Ni reboot ni remake, le blockbuster de l’été 2013 marque le retour sur grand écran de Guillermo del Toro après quelques contrariétés (débouté du tournage de The Hobbit). Mêlant fantastique et SF dans un présent fantasmé, Pacific Rim est un divertissement exceptionnel, étranger à toutes références géopolitiques : on est tenté de résumer Transformers meet Inception mais Pacific Rim est encore au-delà puisque Guillermo del Toro y invente tous les repères, pour un spectacle titanesque, auto-référencé, à la fois mature, généreux et ingénieux. En parfait geek revendiqué, le cinéaste mexicain accomplit un rêve d’enfant en rendant hommage aux kaijū eiga, ces films de monstres japonais ayant donné lieu à plusieurs franchises dans les 50s et dont Godzilla est la figure la plus représentative.

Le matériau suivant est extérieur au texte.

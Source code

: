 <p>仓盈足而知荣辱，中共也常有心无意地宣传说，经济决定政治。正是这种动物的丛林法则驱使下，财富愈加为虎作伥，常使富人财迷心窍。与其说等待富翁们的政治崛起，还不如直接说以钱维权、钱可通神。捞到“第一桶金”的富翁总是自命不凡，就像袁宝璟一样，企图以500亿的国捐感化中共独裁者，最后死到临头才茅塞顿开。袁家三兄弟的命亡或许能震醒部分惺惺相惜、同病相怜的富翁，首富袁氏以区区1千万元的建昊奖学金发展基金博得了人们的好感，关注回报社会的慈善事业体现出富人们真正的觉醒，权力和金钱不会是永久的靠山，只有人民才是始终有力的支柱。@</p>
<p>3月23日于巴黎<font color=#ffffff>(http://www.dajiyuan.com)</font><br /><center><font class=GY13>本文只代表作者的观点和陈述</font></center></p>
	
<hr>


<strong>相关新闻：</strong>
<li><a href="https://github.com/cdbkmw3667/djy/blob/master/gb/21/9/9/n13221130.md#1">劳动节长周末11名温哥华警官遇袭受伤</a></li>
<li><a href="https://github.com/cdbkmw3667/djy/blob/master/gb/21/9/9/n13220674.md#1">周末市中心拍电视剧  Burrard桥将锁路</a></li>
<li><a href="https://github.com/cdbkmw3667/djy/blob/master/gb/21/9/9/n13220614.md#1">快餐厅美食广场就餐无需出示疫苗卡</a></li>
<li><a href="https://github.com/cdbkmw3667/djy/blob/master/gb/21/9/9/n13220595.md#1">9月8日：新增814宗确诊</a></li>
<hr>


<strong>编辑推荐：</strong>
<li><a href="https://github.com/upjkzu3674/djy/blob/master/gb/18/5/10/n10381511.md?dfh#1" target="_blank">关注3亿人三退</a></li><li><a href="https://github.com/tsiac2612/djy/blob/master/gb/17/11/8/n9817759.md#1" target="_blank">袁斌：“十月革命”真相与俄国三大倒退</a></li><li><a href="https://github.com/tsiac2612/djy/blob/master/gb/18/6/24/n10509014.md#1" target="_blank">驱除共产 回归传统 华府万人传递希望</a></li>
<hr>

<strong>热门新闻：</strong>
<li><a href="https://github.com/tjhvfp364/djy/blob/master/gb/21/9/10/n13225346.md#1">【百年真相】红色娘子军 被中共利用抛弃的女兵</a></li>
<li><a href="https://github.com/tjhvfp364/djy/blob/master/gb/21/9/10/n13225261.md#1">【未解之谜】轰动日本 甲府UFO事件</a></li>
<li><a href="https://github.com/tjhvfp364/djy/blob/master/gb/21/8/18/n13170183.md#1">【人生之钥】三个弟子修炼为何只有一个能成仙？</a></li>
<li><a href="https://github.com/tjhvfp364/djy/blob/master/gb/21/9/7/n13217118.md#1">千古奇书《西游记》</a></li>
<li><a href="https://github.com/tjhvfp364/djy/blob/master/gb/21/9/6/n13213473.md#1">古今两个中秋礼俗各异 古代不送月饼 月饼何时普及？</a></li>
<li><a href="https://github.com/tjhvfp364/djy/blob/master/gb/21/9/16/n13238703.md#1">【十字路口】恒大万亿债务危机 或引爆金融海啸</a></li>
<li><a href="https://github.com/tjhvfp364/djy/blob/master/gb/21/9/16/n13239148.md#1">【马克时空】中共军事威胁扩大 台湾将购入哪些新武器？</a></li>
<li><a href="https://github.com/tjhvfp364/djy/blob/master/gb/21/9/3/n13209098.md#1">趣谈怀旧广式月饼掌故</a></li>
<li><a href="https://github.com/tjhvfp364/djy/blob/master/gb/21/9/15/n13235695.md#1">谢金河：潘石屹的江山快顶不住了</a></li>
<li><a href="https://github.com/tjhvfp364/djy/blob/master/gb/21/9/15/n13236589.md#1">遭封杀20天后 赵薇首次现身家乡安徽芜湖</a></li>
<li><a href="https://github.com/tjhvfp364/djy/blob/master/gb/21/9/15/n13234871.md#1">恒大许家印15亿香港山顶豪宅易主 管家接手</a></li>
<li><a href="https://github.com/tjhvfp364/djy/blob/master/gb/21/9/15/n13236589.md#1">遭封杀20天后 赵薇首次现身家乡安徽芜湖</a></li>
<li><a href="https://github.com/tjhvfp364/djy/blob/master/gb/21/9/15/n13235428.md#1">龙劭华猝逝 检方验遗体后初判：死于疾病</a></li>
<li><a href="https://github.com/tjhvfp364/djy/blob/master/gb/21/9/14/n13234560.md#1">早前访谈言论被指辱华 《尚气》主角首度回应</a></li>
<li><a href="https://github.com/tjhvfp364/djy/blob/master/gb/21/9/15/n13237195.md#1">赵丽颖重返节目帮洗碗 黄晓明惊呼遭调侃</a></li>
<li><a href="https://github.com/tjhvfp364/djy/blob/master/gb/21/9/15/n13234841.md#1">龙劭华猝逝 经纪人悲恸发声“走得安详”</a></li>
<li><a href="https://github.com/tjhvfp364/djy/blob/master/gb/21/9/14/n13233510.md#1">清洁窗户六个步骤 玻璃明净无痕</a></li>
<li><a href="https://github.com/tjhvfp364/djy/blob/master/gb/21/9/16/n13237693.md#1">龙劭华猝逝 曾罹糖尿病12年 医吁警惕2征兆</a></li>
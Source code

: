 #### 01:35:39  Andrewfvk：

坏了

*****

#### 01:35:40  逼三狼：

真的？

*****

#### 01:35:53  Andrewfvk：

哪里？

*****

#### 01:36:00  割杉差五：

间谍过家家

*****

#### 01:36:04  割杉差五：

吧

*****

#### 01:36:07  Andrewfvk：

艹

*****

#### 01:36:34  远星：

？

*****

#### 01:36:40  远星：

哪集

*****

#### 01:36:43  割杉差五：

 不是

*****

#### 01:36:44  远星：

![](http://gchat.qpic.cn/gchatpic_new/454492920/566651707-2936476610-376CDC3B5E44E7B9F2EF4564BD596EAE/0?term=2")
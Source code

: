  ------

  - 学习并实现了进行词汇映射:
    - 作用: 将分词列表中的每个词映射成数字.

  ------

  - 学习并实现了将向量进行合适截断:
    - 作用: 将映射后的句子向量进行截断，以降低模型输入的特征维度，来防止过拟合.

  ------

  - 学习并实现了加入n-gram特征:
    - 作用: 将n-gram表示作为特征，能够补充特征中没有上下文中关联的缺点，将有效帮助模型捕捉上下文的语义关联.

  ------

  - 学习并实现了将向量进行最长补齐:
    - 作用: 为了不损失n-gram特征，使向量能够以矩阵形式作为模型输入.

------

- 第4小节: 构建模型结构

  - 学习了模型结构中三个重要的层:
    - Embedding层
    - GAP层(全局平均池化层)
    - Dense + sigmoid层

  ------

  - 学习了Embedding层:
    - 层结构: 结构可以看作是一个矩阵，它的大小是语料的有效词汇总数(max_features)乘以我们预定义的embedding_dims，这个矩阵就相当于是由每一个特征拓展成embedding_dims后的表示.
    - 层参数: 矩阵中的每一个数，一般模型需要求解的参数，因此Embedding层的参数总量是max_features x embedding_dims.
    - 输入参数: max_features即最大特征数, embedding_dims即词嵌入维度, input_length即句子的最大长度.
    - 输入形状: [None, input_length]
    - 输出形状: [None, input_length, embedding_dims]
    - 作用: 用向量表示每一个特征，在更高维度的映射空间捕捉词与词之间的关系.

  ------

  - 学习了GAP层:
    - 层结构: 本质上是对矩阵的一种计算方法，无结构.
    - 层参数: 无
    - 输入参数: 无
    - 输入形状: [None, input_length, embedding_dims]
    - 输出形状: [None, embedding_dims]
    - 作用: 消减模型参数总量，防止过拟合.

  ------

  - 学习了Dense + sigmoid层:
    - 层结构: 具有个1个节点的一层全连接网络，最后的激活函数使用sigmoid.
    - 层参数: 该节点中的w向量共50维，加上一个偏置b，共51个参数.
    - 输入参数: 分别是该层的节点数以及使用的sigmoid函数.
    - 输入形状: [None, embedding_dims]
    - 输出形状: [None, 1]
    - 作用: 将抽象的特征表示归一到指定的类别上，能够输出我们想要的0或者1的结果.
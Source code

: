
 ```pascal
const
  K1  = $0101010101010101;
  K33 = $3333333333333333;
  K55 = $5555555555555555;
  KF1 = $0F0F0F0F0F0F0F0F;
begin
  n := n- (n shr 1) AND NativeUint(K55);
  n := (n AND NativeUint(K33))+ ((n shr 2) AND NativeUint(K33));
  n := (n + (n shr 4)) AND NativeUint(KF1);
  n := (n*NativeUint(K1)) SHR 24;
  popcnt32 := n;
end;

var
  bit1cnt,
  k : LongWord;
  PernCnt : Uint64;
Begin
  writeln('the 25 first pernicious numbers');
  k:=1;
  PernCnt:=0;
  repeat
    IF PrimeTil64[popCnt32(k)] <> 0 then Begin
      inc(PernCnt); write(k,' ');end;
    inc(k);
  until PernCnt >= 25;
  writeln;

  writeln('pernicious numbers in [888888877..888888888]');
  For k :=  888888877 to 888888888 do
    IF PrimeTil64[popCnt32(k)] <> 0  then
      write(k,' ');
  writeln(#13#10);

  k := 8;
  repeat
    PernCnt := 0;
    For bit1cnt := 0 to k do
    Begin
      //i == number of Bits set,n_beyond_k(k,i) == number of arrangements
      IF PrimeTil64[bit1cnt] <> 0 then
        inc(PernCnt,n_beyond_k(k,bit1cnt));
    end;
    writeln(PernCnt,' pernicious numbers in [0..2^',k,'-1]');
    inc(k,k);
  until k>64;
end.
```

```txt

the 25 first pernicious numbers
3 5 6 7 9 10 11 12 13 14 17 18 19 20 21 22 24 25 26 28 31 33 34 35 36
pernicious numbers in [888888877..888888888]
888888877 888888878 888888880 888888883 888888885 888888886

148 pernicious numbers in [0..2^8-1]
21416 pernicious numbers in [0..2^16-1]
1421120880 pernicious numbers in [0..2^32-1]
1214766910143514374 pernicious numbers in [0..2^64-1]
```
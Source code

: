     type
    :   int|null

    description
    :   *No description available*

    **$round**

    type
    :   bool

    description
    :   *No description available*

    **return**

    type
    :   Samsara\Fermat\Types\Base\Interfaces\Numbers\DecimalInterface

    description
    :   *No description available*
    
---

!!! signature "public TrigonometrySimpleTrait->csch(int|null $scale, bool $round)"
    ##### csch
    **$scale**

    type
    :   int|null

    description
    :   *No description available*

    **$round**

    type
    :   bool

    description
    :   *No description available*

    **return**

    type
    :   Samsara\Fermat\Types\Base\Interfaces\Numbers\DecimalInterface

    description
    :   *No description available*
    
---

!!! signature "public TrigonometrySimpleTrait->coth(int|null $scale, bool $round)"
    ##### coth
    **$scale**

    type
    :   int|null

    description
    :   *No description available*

Et cette emphase est communicative : Del Toro déroule des enjeux limpides, sans niaiserie ni ambition métaphysiques, simplement pour le plaisir des sens. Le face-à-face des Kaijū, monstres issus des océans, et des Jaeger, robots géants pilotés par les hommes pour tenir les créatures en échec, débouche sur un climax de trois quart-d’heure de pures scènes d’action, dégageant une poésie organique et concluant en apothéose ce feu-d’artifice. Si une suite est probable, Del Toro n’a pas fait dans la rétention pour autant, parvenant même à synthétiser la matière d’une saga sur un seul long-métrage ; tout au plus, on peut reprocher au film de ne pas laisser le temps de prendre de recul, mais c’est un moindre mal, mieux, c’est sa plus grande victoire. Car face à Pacific Rim on profite du moment présent et ne voudrait pas être ailleurs : c’est rare et c’est l’une des missions premières du cinéma, même si on finit par l’oublier, d’autant plus lorsqu’on le fréquente assidûment.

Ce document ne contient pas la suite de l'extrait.